All the bespoke shoes we make are 100% handmade from start to finish. We use a variety of hand held tools and no machines. Our ethos is totally based in the tradition of this trade. The skills we use have not changed for centuries and we learned them by doing an apprenticeship. This is really the only way, not only to gain the skills, but also to reach the speed needed to make a living. It gives you the time your hands need to learn without your head getting too involved. Other craftspeople will understand what I mean.
Here are 3 shots from what I have been doing today to show the nature of what we do. The first is a heel mid build.
Next a welt being sewn.
Last a sole being glassed in preparation for dyeing and finishing.

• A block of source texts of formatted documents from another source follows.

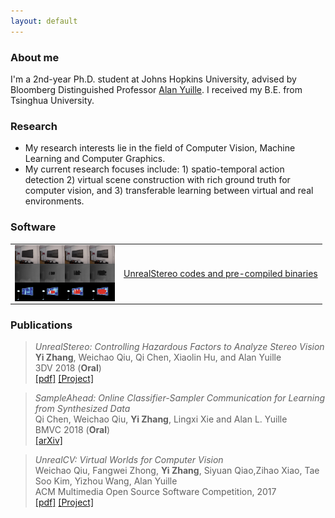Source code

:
 ```yaml
---
layout: default
---
```


### About me
I'm a 2nd-year Ph.D. student at Johns Hopkins University, advised by Bloomberg Distinguished Professor [Alan Yuille](http://www.cs.jhu.edu/~ayuille/). I received my B.E. from Tsinghua University.

### Research
* My research interests lie in the field of Computer Vision, Machine Learning and Computer Graphics.
* My current research focuses include: 1) spatio-temporal action detection 2) virtual scene construction with rich ground truth for computer vision, and 3) transferable learning between virtual and real environments.

### Software
<!--
    ![UnrealStereo](/images/img_grad.jpg)  
-->


<div>
<table border="0">
  <tr>
  <td><img src="/images/img_grad.jpg" width = "160" height = "90" alt="UnrealStereo" align="left" /></td>
  <td><a href="https://stereo.unrealcv.org">UnrealStereo codes and pre-compiled binaries</a></td>
  </tr>
</table>
</div>

<!--
Pre-compiled binaries can be found [here](binary.html)
--> 

### Publications
>*UnrealStereo: Controlling Hazardous Factors to Analyze Stereo Vision*  
>**Yi Zhang**, Weichao Qiu, Qi Chen, Xiaolin Hu, and Alan Yuille  
>3DV 2018 (**Oral**)   
>[\[pdf\]](pdfs/yi2018unrealstereo.pdf) [\[Project\]](https://stereo.unrealcv.org)

>*SampleAhead: Online Classifier-Sampler Communication for Learning from Synthesized Data*  
>Qi Chen, Weichao Qiu, **Yi Zhang**, Lingxi Xie and Alan L. Yuille   
>BMVC 2018 (**Oral**)   
>[\[arXiv\]](https://arxiv.org/abs/1804.00248) 

>*UnrealCV: Virtual Worlds for Computer Vision*  
>Weichao Qiu, Fangwei Zhong, **Yi Zhang**, Siyuan Qiao,Zihao Xiao, Tae Soo Kim, Yizhou Wang, Alan Yuille  
>ACM Multimedia Open Source Software Competition, 2017   
>[\[pdf\]](pdfs/unrealcv.pdf) [\[Project\]](https://unrealcv.org)
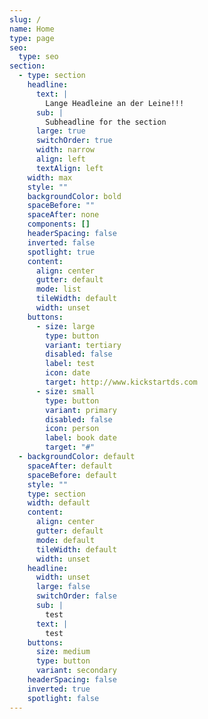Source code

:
 ```yaml
---
slug: /
name: Home
type: page
seo:
  type: seo
section:
  - type: section
    headline:
      text: |
        Lange Headleine an der Leine!!!
      sub: |
        Subheadline for the section
      large: true
      switchOrder: true
      width: narrow
      align: left
      textAlign: left
    width: max
    style: ""
    backgroundColor: bold
    spaceBefore: ""
    spaceAfter: none
    components: []
    headerSpacing: false
    inverted: false
    spotlight: true
    content:
      align: center
      gutter: default
      mode: list
      tileWidth: default
      width: unset
    buttons:
      - size: large
        type: button
        variant: tertiary
        disabled: false
        label: test
        icon: date
        target: http://www.kickstartds.com
      - size: small
        type: button
        variant: primary
        disabled: false
        icon: person
        label: book date
        target: "#"
  - backgroundColor: default
    spaceAfter: default
    spaceBefore: default
    style: ""
    type: section
    width: default
    content:
      align: center
      gutter: default
      mode: default
      tileWidth: default
      width: unset
    headline:
      width: unset
      large: false
      switchOrder: false
      sub: |
        test
      text: |
        test
    buttons:
      size: medium
      type: button
      variant: secondary
    headerSpacing: false
    inverted: true
    spotlight: false
---
```

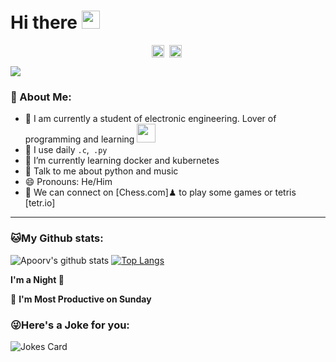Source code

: # Hi there <img src="https://github.com/TheDudeThatCode/TheDudeThatCode/blob/master/Assets/Hi.gif" width="29px">
<p align="center">
<a href="https://twitter.com/Juanchi1820" target="blank"><img align="center" src="https://cdn.jsdelivr.net/npm/simple-icons@3.0.1/icons/twitter.svg" alt="apoorv__tyagi" height="20" width="20" /></a>&nbsp;
<a href="https://linkedin.com/in/juanbautistagonzalez" target="blank"><img align="center" src="https://cdn.jsdelivr.net/npm/simple-icons@3.0.1/icons/linkedin.svg" alt="apoorvtyagi" height="20" width="20" /></a>&nbsp;
</p>

![](https://camo.githubusercontent.com/992babdffd8c74a1502de375fbdf7e4d54773242/68747470733a2f2f6d656469612e67697068792e636f6d2f6d656469612f53576f536b4e36447854737a71494b4571762f67697068792e676966)

### 🤵 About Me:
- 🏦 I am currently a student of electronic engineering. Lover of programming and learning 
      <img src="https://media.giphy.com/media/WUlplcMpOCEmTGBtBW/giphy.gif" width="30">
- 🤔 I use daily ```.c```,``` .py```
- 🌱 I’m currently learning docker and kubernetes
- 💬 Talk to me about python and music
- 😄 Pronouns: He/Him
- 👯 We can connect on [Chess.com]♟ to play some games or tetris [tetr.io]

<p align="center">
</p>

---
### 🐱My Github stats:
![Apoorv's github stats](https://github-readme-stats.vercel.app/api?username=juanchixd&show_icons=true&title_color=ffc857&icon_color=8ac926&text_color=daf7dc&bg_color=151515&hide=["stars"])
[![Top Langs](https://github-readme-stats.vercel.app/api/top-langs/?username=juanchixd&layout=compact&text_color=daf7dc&bg_color=151515)](https://github.com/anuraghazra/github-readme-stats)

<!--START_SECTION:waka-->
**I'm a Night  🦉** 

📅 **I'm Most Productive on Sunday** 


<!--END_SECTION:waka-->

### 😜Here's a Joke for you:
<img src="https://readme-jokes.vercel.app/api" alt="Jokes Card" />
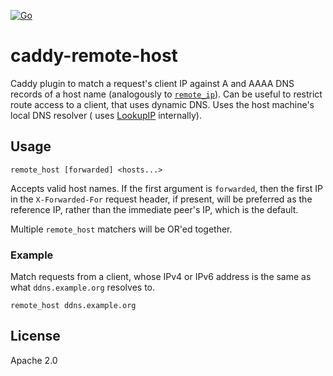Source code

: [![Go](https://github.com/muety/caddy-remote-host/workflows/Go/badge.svg)](https://github.com/muety/caddy-remote-host/actions)

# caddy-remote-host

Caddy plugin to match a request's client IP against A and AAAA DNS records of a host name (analogously
to [`remote_ip`](https://caddyserver.com/docs/caddyfile/matchers#remote-ip)). Can be useful to restrict route access to
a client, that uses dynamic DNS. Uses the host machine's local DNS resolver (
uses [LookupIP](https://pkg.go.dev/net?utm_source=godoc#LookupIP) internally).

## Usage

```
remote_host [forwarded] <hosts...>
```

Accepts valid host names. If the first argument is `forwarded`, then the first IP in the `X-Forwarded-For` request
header, if present, will be preferred as the reference IP, rather than the immediate peer's IP, which is the default.

Multiple `remote_host` matchers will be OR'ed together.

### Example

Match requests from a client, whose IPv4 or IPv6 address is the same as what `ddns.example.org` resolves to.

```
remote_host ddns.example.org
```

## License

Apache 2.0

As for the carréducker shoemaking school, I believe we are the only school offering a complete shoemaking process. With us you get lasts, uppers and all the rough stuff you need for making a pair of hand welted shoes. This is over 200 processes, from hand lasting to welting; stitching the sole to heel building; twisting threads to finishing. It's 90 hours in 3 modules of 1 week each and is very intensive. I think the main thing that the course gives the student is a comprehensive knowledge of the traditional bespoke shoemaking process and the ability to decide if they really want to pursue this path.
We are doing it in New York in April and masy and then again in August in London. Very exciting, and it is the real deal.
Today has been good. We had a photographer in to take some process shots in the studio. They will look great. He has finished the product shots and here is a preview, not the final version though. Nice huh?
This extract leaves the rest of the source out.